Kate has a particular passion for this area of work and has a growing practice within this jurisdiction.
She has a broad experience including health and welfare decisions, deprivations of liberty, including s.21(a) MCA reviews. Her deprivation of liberty practice is complimented by her parallel practice involving young people under the inherent jurisdiction within care proceedings from which she also brings considerable experience of representing local authorities.
She has acted regularly in cases concerning both the elderly and concerning vulnerable younger adults and with varying levels of family involvements and is known for sensitive and pragmatic client-handling skills.
She is regularly instructed by local authorities, the official solicitor, and clinical commissioning groups and appreciates the distinct service needs of each client group.
Kate has a good understanding of complimentary fields. She has a busy family law (children) practice and has considerable prior experience of social housing, special educational needs litigation, and human rights claims which often play into her court of protection practice.

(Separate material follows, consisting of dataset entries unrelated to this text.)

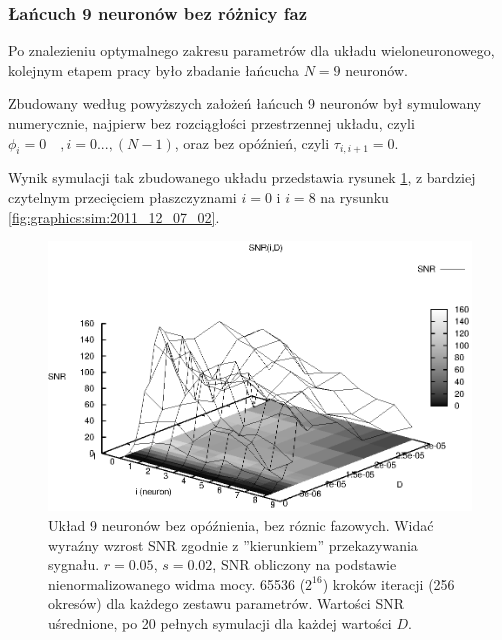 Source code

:   \subsubsection{Łańcuch 9 neuronów bez różnicy faz}
  \label{sec:lancuch_9_bez_roznicy_faz}

  Po znalezieniu optymalnego zakresu parametrów dla układu wieloneuronowego, kolejnym etapem pracy było zbadanie łańcucha $N=9$ neuronów.

  Zbudowany według powyższych założeń łańcuch 9 neuronów był symulowany numerycznie, najpierw bez rozciągłości przestrzennej układu, czyli $\phi_i = 0 \quad, i=0...,(N-1) $, oraz bez opóźnień, czyli $\tau_{i,i+1}=0$.

  Wynik symulacji tak zbudowanego układu przedstawia rysunek \ref{fig:graphics:sim:2011_12_07_01}, z bardziej czytelnym przecięciem płaszczyznami $i=0$ i $i=8$ na rysunku \ref{fig:graphics:sim:2011_12_07_02}.

  \begin{figure}
    \includegraphics[width=140mm]{images/9neuron/2011_12_07_01}
    \caption{Układ 9 neuronów bez opóźnienia, bez róznic fazowych. Widać wyraźny wzrost SNR zgodnie z ''kierunkiem'' przekazywania sygnału. $r=0.05$, $s=0.02$, SNR obliczony na podstawie nienormalizowanego widma mocy. 65536 ($2^{16}$) kroków iteracji (256 okresów) dla każdego zestawu parametrów. Wartości SNR uśrednione, po 20 pełnych symulacji dla każdej wartości $D$.}
    \label{fig:graphics:sim:2011_12_07_01}
  \end{figure}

Her sensitivity, her compassion and her solution-oriented approach underpin her drive to provide high levels of service and engagement with the client and the issues at hand.
She brings a maturity, breadth and groundedness to her cases borne out of a varied and rich legal career to date which has included post-graduate level legal training, and some time within the Government Legal Department prison service litigation team.
She is a keen facilitator of the Chambers wellbeing offer and regularly runs work-related events as well as providing soft-skills training in topical areas.